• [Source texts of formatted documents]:
--- START ---
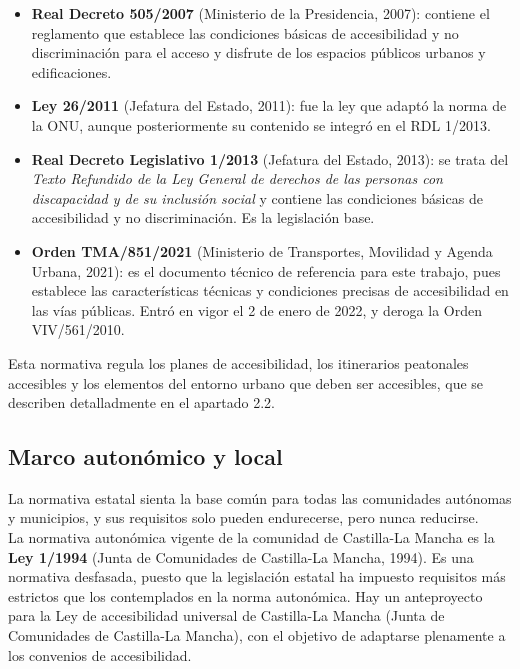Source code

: \begin{itemize}
    \item \textbf{Real Decreto 505/2007} (Ministerio de la Presidencia, 2007): contiene el reglamento que establece las condiciones básicas de accesibilidad y no discriminación para el acceso y disfrute de los espacios públicos urbanos y edificaciones.
    \item \textbf{Ley 26/2011} (Jefatura del Estado, 2011): fue la ley que adaptó la norma de la ONU, aunque posteriormente su contenido se integró en el RDL 1/2013.
    \item \textbf{Real Decreto Legislativo 1/2013} (Jefatura del Estado, 2013): se trata del \textit{Texto Refundido de la Ley General de derechos de las personas con discapacidad y de su inclusión social} y contiene las condiciones básicas de accesibilidad y no discriminación. Es la legislación base.
    \item \textbf{Orden TMA/851/2021} (Ministerio de Transportes, Movilidad y Agenda Urbana, 2021): es el documento técnico de referencia para este trabajo, pues establece las características técnicas y condiciones precisas de accesibilidad en las vías públicas. Entró en vigor el 2 de enero de 2022, y deroga la Orden VIV/561/2010.
\end{itemize}

Esta normativa regula los planes de accesibilidad, los itinerarios peatonales accesibles y los elementos del entorno urbano que deben ser accesibles, que se describen detalladmente en el apartado 2.2.
\\

\subsection{Marco autonómico y local}
La normativa estatal sienta la base común para todas las comunidades autónomas y municipios, y sus requisitos solo pueden endurecerse, pero nunca reducirse.
\\

La normativa autonómica vigente de la comunidad de Castilla-La Mancha es la \textbf{Ley 1/1994} (Junta de Comunidades de Castilla-La Mancha, 1994). Es una normativa desfasada, puesto que la legislación estatal ha impuesto requisitos más estrictos que los contemplados en la norma autonómica. Hay un anteproyecto para la Ley de accesibilidad universal de Castilla-La Mancha (Junta de Comunidades de Castilla-La Mancha), con el objetivo de adaptarse plenamente a los convenios de accesibilidad.
\\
--- END ---
Leave the pictures out and output the rest of the data word for word.

• [Task result]:
Source code

: \begin{itemize}
    \item \textbf{Real Decreto 505/2007} (Ministerio de la Presidencia, 2007): contiene el reglamento que establece las condiciones básicas de accesibilidad y no discriminación para el acceso y disfrute de los espacios públicos urbanos y edificaciones.
    \item \textbf{Ley 26/2011} (Jefatura del Estado, 2011): fue la ley que adaptó la norma de la ONU, aunque posteriormente su contenido se integró en el RDL 1/2013.
    \item \textbf{Real Decreto Legislativo 1/2013} (Jefatura del Estado, 2013): se trata del \textit{Texto Refundido de la Ley General de derechos de las personas con discapacidad y de su inclusión social} y contiene las condiciones básicas de accesibilidad y no discriminación. Es la legislación base.
    \item \textbf{Orden TMA/851/2021} (Ministerio de Transportes, Movilidad y Agenda Urbana, 2021): es el documento técnico de referencia para este trabajo, pues establece las características técnicas y condiciones precisas de accesibilidad en las vías públicas. Entró en vigor el 2 de enero de 2022, y deroga la Orden VIV/561/2010.
\end{itemize}

Esta normativa regula los planes de accesibilidad, los itinerarios peatonales accesibles y los elementos del entorno urbano que deben ser accesibles, que se describen detalladmente en el apartado 2.2.
\\

\subsection{Marco autonómico y local}
La normativa estatal sienta la base común para todas las comunidades autónomas y municipios, y sus requisitos solo pueden endurecerse, pero nunca reducirse.
\\

La normativa autonómica vigente de la comunidad de Castilla-La Mancha es la \textbf{Ley 1/1994} (Junta de Comunidades de Castilla-La Mancha, 1994). Es una normativa desfasada, puesto que la legislación estatal ha impuesto requisitos más estrictos que los contemplados en la norma autonómica. Hay un anteproyecto para la Ley de accesibilidad universal de Castilla-La Mancha (Junta de Comunidades de Castilla-La Mancha), con el objetivo de adaptarse plenamente a los convenios de accesibilidad.
\\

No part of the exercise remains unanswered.